<<<<

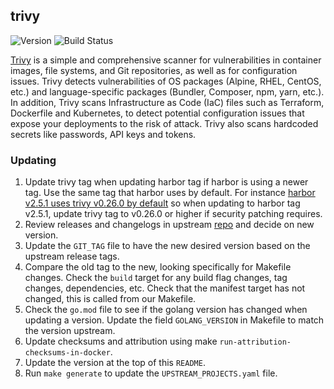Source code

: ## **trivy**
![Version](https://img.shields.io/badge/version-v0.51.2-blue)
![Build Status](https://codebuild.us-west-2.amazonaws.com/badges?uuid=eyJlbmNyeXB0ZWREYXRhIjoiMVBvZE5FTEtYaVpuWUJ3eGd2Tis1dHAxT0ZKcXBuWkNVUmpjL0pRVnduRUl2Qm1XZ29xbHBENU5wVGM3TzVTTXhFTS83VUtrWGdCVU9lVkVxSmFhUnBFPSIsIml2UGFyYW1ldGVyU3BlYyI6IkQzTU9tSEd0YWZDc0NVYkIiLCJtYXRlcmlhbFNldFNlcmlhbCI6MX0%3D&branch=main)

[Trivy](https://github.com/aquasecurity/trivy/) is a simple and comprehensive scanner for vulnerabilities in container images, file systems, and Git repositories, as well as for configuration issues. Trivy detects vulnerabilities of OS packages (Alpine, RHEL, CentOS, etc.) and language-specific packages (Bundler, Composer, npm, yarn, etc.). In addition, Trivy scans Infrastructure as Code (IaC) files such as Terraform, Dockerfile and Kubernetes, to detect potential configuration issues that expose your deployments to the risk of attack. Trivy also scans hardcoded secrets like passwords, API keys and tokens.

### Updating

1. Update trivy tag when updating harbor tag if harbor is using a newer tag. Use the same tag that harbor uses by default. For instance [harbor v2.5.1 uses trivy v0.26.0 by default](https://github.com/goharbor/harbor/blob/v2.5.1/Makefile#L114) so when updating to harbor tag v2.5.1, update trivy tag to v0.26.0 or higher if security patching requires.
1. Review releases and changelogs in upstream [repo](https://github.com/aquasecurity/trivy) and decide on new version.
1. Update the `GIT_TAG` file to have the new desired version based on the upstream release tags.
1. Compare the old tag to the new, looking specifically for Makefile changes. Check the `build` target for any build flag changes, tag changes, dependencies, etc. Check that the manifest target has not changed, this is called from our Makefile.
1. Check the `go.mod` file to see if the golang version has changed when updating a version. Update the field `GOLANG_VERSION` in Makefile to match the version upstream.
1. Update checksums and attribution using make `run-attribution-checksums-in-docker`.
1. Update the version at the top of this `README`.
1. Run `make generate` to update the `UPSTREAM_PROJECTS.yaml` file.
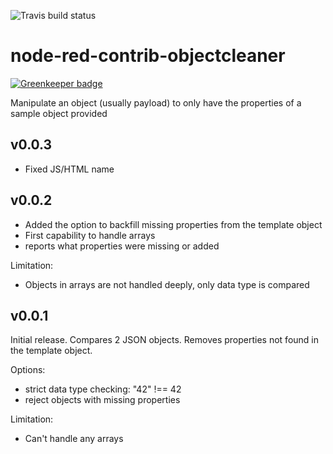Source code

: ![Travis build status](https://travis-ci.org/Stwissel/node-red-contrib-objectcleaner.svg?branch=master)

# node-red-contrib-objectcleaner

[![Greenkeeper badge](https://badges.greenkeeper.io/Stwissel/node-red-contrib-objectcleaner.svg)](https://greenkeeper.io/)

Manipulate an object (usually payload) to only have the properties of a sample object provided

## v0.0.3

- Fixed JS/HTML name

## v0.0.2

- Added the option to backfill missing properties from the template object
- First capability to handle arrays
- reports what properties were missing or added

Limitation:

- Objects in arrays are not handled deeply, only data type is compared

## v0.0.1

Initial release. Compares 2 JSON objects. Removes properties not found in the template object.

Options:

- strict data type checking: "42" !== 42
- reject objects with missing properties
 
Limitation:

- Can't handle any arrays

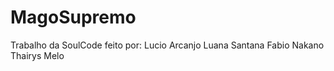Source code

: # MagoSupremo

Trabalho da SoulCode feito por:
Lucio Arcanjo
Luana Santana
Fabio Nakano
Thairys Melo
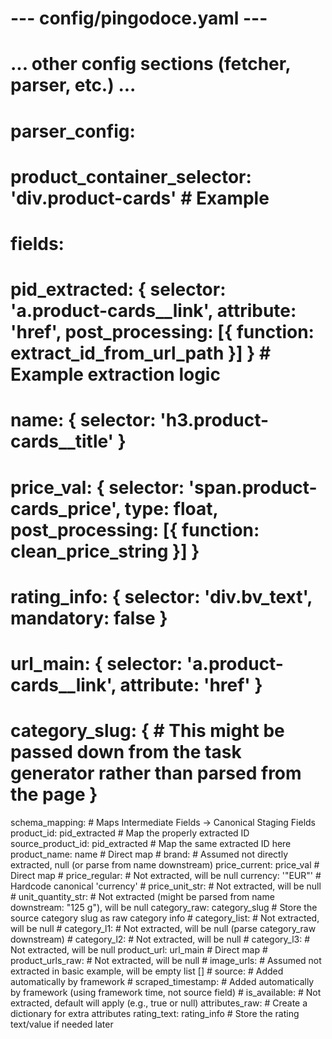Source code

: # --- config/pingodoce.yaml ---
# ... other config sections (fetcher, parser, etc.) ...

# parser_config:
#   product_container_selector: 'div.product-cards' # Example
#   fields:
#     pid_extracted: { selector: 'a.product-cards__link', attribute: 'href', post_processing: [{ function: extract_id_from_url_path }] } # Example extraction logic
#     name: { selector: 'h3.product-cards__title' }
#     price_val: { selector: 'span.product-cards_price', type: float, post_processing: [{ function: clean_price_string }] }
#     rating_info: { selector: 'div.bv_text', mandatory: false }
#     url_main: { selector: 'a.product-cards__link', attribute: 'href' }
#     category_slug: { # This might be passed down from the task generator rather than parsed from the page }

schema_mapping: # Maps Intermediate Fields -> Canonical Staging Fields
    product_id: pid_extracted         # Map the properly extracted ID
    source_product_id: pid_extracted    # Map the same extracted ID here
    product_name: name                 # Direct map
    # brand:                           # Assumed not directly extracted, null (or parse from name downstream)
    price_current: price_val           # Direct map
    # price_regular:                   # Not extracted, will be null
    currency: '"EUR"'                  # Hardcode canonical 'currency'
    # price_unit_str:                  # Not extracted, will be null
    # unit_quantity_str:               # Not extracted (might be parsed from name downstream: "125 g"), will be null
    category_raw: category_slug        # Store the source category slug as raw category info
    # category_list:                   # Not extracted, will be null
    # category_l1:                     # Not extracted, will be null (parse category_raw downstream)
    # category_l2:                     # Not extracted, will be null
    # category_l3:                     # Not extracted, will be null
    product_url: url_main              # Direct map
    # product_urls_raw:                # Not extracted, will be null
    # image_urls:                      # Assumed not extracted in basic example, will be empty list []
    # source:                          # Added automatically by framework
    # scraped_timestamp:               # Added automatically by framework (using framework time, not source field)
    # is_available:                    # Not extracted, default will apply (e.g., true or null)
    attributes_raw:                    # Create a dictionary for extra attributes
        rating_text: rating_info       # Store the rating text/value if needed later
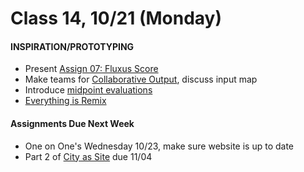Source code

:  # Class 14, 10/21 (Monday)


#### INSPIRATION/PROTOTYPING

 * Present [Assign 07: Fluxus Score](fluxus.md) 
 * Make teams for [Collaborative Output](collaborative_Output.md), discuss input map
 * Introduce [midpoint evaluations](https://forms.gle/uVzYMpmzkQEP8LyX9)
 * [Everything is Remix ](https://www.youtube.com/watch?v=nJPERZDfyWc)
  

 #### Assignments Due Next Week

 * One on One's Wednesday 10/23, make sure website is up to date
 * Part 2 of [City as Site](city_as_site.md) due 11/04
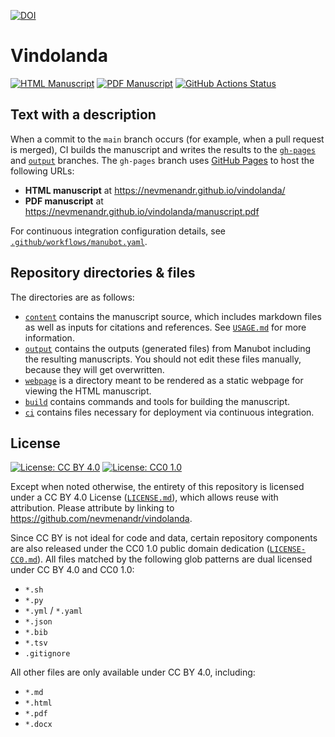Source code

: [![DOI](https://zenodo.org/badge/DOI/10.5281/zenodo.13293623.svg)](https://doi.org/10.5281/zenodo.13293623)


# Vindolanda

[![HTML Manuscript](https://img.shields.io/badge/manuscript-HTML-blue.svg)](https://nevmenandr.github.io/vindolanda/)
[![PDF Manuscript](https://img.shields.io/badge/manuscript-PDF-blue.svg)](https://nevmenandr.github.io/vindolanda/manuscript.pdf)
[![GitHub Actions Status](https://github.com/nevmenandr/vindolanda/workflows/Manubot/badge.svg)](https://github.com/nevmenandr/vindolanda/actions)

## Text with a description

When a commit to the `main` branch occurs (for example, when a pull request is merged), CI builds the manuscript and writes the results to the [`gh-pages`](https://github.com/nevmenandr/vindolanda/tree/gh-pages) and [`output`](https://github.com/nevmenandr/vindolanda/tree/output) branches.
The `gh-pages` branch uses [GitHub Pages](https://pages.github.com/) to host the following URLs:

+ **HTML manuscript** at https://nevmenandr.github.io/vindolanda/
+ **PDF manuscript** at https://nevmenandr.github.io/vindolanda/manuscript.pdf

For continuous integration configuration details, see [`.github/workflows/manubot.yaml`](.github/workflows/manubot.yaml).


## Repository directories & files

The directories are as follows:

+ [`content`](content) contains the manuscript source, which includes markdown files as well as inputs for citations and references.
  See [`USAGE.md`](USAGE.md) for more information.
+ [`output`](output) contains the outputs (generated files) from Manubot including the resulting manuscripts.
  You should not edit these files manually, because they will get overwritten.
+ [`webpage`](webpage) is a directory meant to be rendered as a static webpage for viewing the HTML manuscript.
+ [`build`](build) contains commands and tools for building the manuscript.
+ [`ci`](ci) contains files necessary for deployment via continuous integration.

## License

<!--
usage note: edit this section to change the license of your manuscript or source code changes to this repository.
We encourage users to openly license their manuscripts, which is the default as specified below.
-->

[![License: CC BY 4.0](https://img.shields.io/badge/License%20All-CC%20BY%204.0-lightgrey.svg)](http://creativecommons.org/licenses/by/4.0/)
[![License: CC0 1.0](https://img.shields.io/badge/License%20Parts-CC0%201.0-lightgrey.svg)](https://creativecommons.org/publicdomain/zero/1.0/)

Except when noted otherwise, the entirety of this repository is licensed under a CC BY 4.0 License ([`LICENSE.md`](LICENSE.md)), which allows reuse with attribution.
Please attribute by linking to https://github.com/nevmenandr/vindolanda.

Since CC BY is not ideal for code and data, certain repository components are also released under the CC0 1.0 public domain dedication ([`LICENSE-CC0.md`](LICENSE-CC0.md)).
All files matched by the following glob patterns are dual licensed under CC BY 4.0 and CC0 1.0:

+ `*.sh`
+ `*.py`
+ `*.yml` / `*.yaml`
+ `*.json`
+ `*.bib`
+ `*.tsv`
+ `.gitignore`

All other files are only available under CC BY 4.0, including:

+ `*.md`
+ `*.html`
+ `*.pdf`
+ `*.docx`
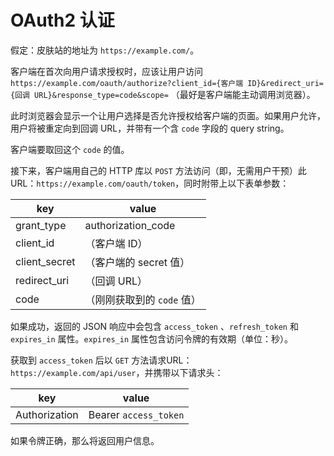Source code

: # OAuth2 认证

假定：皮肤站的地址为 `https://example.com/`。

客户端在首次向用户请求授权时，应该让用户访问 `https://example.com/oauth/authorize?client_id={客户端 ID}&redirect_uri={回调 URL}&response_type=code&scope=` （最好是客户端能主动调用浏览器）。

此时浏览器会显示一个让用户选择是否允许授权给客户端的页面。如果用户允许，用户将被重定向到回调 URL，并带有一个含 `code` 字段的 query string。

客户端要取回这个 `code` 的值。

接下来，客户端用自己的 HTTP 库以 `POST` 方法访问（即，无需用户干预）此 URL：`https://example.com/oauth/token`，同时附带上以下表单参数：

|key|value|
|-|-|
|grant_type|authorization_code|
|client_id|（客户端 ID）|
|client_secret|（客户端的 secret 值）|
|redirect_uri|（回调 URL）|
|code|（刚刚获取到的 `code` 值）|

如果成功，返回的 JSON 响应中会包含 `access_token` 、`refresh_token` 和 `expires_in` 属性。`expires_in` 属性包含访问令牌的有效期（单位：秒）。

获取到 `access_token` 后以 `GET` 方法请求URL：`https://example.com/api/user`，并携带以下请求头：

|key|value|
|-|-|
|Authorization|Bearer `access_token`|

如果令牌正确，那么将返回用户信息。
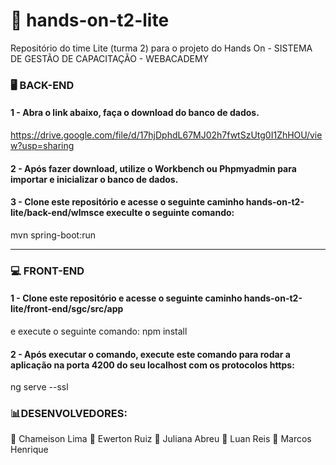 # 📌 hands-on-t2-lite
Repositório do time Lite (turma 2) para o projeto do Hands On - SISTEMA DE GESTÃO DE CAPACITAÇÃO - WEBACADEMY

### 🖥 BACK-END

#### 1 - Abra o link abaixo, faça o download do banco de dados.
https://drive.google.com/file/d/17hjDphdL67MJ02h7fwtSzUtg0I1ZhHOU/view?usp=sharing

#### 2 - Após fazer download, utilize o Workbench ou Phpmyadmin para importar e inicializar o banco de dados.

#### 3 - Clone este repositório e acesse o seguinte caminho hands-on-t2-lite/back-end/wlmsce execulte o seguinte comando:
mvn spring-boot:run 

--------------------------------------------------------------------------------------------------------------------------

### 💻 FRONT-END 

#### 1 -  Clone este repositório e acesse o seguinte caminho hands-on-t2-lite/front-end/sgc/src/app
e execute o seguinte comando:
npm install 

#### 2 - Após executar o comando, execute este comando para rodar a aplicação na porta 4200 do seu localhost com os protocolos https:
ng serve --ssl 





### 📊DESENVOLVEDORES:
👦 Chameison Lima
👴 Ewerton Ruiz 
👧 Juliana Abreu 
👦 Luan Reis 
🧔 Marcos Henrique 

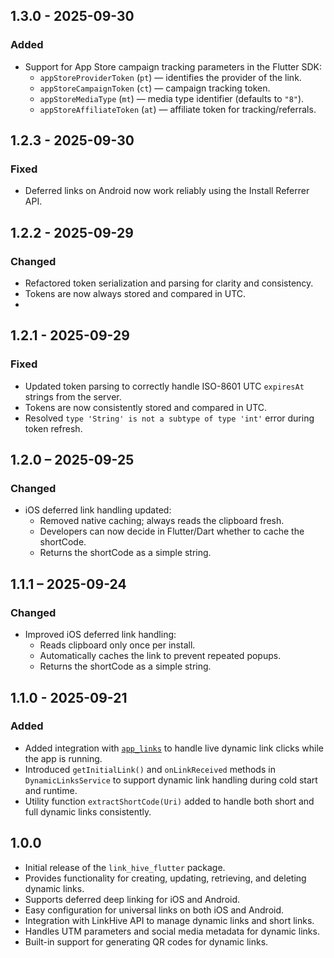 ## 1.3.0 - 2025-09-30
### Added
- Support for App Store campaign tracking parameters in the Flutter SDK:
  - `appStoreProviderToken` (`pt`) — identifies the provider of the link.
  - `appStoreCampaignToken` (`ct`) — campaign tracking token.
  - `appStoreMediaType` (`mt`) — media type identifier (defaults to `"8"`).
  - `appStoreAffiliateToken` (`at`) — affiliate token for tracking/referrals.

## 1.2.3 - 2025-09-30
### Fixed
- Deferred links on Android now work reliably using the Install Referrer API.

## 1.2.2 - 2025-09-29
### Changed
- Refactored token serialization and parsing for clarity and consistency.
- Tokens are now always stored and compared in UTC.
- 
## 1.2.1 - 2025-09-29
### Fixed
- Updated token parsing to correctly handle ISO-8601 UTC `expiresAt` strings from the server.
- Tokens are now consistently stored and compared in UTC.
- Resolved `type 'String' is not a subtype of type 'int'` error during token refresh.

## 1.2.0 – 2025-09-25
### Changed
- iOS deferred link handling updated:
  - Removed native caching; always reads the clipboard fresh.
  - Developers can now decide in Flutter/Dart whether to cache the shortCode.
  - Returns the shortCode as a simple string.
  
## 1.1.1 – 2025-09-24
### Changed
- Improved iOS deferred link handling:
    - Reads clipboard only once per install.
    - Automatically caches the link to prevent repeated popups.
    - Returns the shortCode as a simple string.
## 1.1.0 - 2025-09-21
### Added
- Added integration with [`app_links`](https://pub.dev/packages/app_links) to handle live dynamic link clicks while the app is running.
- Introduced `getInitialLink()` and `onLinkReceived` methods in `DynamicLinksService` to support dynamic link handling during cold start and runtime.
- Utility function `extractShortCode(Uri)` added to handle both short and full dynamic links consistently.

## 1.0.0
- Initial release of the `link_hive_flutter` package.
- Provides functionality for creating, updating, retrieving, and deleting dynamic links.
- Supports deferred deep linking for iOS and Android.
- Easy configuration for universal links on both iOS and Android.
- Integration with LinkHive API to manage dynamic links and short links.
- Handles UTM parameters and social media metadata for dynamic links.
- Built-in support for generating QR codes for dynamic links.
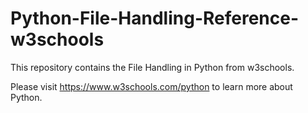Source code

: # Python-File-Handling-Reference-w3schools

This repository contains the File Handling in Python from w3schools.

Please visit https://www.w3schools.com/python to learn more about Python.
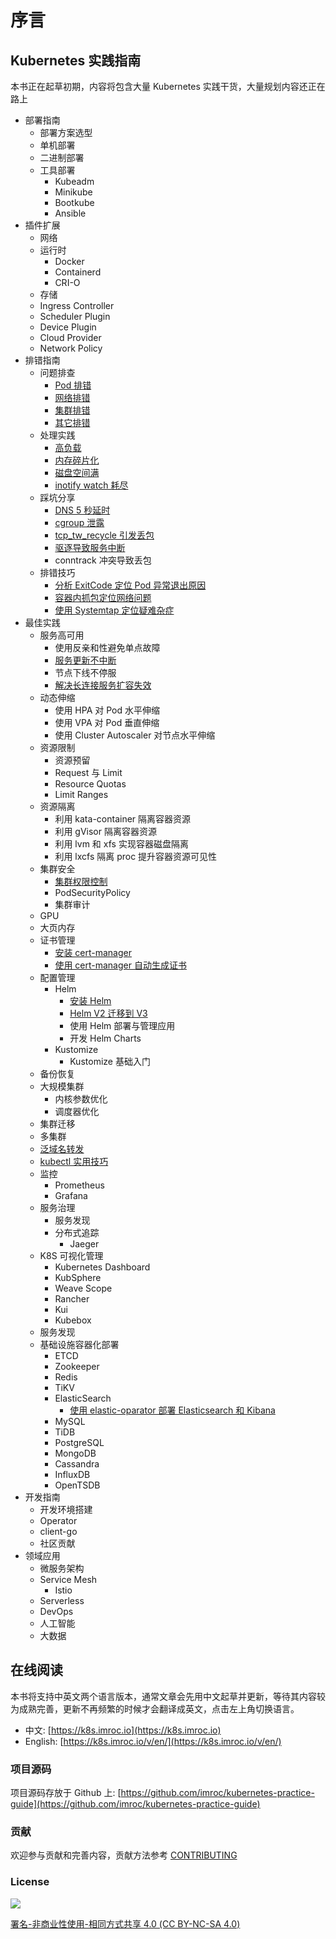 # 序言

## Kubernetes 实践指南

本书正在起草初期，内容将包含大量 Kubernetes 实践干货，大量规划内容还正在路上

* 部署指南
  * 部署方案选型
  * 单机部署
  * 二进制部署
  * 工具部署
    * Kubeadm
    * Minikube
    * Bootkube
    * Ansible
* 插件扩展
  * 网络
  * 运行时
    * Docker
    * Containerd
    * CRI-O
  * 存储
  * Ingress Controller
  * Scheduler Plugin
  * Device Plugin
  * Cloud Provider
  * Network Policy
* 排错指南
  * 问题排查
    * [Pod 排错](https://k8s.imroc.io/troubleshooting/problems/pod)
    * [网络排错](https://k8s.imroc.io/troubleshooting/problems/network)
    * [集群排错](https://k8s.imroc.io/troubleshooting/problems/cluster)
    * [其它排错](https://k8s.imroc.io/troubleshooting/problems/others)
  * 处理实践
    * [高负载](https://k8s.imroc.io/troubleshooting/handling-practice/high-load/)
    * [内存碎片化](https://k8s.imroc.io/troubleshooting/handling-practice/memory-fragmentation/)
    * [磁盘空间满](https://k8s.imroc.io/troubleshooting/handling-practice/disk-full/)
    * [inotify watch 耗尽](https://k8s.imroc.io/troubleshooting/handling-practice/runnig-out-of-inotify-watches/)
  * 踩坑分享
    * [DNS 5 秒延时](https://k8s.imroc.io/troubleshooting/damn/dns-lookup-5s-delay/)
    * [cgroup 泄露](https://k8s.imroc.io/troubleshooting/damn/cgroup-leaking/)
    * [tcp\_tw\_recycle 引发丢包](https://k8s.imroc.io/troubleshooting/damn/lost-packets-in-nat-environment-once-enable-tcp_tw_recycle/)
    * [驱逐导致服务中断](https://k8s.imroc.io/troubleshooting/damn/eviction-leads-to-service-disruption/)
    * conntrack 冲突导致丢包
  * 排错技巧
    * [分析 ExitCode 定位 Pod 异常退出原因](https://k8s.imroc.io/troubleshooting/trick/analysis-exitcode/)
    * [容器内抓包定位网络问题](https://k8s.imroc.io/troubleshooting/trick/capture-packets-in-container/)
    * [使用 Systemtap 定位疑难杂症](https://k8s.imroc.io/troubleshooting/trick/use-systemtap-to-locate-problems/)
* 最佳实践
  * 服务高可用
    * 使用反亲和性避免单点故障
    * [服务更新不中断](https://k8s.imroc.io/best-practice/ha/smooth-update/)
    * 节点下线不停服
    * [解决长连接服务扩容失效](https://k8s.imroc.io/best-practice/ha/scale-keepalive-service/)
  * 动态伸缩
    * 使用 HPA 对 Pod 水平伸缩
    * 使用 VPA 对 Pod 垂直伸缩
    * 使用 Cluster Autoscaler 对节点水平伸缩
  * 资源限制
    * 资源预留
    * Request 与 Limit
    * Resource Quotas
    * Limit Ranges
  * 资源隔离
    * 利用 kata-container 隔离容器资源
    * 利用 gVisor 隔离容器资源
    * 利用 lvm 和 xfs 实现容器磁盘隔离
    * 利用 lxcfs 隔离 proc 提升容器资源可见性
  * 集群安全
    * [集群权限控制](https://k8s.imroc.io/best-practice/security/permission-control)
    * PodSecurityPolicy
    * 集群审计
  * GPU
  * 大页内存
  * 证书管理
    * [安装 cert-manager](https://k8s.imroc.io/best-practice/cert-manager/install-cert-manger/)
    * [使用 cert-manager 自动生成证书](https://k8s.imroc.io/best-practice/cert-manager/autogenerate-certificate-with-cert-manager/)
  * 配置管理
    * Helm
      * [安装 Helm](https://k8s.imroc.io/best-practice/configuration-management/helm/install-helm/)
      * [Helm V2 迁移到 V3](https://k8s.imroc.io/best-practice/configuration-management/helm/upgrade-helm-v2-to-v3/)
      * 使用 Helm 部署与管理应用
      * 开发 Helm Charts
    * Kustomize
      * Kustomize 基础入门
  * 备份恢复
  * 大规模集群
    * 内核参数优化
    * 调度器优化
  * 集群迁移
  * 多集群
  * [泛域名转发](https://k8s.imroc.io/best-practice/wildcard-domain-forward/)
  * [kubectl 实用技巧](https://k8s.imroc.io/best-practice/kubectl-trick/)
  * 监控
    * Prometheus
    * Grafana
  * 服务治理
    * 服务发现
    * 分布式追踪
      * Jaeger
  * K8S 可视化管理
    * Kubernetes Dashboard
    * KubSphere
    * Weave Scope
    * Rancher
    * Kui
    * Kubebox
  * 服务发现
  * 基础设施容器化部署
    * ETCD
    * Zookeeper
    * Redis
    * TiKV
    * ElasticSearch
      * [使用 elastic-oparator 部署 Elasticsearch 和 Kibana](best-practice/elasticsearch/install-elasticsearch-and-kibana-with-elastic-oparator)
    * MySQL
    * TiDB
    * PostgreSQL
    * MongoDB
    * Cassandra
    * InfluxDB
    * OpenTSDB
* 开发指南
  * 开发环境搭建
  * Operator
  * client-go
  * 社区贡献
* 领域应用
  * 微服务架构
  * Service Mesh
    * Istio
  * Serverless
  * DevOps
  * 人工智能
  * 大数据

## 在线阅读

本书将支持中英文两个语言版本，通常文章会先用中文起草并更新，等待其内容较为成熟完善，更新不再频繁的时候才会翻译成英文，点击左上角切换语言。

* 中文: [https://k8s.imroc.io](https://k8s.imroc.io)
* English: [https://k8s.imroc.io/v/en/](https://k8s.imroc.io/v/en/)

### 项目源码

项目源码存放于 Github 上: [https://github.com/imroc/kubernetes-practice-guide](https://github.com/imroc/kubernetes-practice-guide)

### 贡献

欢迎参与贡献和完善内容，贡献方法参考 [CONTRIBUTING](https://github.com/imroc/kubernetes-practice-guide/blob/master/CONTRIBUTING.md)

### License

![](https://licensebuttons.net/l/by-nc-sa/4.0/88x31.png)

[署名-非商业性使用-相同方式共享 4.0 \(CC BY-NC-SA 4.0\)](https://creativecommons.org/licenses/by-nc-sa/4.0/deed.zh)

>>>>

- _Task objective_: Copy whichever lines in the listing above hold "yaml".

- _Reply to the task_:
1. Run `make generate` to update the `UPSTREAM_PROJECTS.yaml` file.
: # --- config/pingodoce.yaml ---
For continuous integration configuration details, see [`.github/workflows/manubot.yaml`](.github/workflows/manubot.yaml).
+ `*.yml` / `*.yaml`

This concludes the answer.